Are Interactive ebooks Hurting Reading Skills in Children?

There are so many new toys and apps that claim to help “teach” our children to read. They are full of exciting bells and whistles, button and graphics. How fun! But are children really learning to read without all the noise?quiet-reading-1024x768

According to an article in www.bustle.com preliminary research by two professors at West Chester University shows that when it comes to reading comprehension, children retain more information from print books than from ebooks.
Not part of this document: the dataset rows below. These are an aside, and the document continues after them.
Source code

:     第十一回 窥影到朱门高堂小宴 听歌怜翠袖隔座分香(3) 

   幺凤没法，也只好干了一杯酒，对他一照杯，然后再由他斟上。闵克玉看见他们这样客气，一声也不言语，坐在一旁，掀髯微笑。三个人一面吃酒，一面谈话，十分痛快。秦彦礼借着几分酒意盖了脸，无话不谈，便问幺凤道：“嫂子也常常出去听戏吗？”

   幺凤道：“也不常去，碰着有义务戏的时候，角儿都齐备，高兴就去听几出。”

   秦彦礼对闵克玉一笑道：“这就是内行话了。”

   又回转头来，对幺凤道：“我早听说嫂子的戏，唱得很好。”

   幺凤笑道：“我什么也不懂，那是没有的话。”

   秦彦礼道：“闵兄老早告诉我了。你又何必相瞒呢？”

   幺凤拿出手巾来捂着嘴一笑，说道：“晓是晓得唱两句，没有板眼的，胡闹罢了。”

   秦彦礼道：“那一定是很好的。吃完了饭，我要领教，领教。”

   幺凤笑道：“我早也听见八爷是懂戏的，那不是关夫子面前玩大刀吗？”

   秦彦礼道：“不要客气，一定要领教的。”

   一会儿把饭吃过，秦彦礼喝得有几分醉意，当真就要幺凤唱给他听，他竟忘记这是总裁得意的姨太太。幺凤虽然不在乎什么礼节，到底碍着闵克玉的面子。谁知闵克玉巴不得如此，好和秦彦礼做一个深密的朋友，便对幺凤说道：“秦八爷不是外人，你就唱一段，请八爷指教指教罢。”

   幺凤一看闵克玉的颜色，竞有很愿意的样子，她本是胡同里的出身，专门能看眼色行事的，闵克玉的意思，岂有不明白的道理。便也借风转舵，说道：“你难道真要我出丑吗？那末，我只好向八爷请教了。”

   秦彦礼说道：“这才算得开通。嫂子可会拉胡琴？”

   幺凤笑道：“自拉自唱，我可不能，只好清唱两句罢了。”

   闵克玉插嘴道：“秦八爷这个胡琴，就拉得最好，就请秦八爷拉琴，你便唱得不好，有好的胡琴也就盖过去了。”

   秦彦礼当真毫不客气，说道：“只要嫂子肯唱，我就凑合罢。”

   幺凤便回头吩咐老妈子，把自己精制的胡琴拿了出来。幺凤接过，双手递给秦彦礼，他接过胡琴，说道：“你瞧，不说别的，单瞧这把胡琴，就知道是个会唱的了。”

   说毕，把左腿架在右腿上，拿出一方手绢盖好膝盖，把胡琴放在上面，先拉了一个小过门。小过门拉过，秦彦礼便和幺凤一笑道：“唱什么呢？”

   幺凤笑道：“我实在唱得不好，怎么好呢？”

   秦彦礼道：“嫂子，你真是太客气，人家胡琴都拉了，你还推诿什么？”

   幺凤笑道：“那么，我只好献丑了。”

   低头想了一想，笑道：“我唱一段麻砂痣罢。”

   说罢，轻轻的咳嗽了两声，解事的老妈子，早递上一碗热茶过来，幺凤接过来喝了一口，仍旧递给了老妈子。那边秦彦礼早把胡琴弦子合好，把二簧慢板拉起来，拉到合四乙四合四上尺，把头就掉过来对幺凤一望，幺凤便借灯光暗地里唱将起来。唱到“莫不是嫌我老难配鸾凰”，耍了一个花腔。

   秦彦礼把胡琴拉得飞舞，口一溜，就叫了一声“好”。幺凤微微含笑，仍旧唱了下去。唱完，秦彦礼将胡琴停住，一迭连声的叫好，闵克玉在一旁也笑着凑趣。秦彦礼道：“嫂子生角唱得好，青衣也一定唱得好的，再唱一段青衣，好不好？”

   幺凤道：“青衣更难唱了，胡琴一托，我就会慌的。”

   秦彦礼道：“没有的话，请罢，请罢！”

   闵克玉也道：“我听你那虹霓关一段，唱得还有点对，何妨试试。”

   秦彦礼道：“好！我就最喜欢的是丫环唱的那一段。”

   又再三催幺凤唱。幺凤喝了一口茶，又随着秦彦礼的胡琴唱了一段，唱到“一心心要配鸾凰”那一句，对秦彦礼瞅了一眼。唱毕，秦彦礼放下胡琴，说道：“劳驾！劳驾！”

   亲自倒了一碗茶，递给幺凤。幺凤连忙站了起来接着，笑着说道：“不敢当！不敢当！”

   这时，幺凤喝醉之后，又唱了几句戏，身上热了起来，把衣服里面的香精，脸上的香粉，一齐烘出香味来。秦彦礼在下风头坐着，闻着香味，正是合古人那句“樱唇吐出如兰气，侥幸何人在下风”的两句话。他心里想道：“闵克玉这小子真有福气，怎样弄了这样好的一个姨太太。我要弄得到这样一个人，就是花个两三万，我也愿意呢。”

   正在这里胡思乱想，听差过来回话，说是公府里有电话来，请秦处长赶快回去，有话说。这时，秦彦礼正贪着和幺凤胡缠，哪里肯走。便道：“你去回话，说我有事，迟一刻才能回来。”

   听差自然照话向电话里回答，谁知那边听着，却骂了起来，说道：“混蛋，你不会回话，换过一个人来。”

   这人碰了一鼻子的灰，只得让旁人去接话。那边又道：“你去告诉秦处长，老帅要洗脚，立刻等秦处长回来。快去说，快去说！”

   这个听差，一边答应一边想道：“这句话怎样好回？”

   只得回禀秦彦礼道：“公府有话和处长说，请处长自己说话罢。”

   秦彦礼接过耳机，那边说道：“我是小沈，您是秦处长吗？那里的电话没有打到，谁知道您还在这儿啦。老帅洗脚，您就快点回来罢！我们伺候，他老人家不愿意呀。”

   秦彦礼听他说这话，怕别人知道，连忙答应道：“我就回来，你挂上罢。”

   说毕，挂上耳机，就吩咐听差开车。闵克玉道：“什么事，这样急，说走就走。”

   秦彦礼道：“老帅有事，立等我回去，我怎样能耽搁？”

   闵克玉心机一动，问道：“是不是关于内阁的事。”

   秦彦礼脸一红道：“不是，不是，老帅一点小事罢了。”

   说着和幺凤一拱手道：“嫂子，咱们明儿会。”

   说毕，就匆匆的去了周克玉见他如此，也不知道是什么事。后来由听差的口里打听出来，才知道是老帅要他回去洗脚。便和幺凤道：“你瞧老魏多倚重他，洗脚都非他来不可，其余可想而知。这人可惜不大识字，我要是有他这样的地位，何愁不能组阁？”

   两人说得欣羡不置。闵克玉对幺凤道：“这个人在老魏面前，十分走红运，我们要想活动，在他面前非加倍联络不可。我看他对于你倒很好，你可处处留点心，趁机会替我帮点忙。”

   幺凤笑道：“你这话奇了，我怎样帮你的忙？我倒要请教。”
A large part of this loss of comprehension happens because ebooks for kids are just too interactive. It doesn’t take a scientist to realize that the presence of moving text, sound effects, and digital “Easter eggs” hidden on every page provide easy distraction from reading — especially if you’re young, and reading is hard, and clicking on blinking objects is very easy. It’s not surprising, then, that the researchers found that children “often skipped over the text altogether, engaging instead with the books’ interactive visual features.” The moral of the story? Parents, help your children stay on track during reading time — and opt for ebooks without interaction overload. See more at www.bustle.com.

It makes sense. If beginning ebooks have a high degree of interactivity, then children don’t have to insert their own imagery into the text. If they get hooked on the interactive books, real books WILL seem boring.

There was one reading “toy” that I thought was fun for my daughter — the LeapFrog reading pen. It still used real picture books and the pen read the words she didn’t know. However, she actually had to turn the pages and there was nothing jumping off of them.

Reading is a quiet activity and it’s sitting quietly with a book (either hard copy or ebook) that will help the child learn to read and engage their own imagination.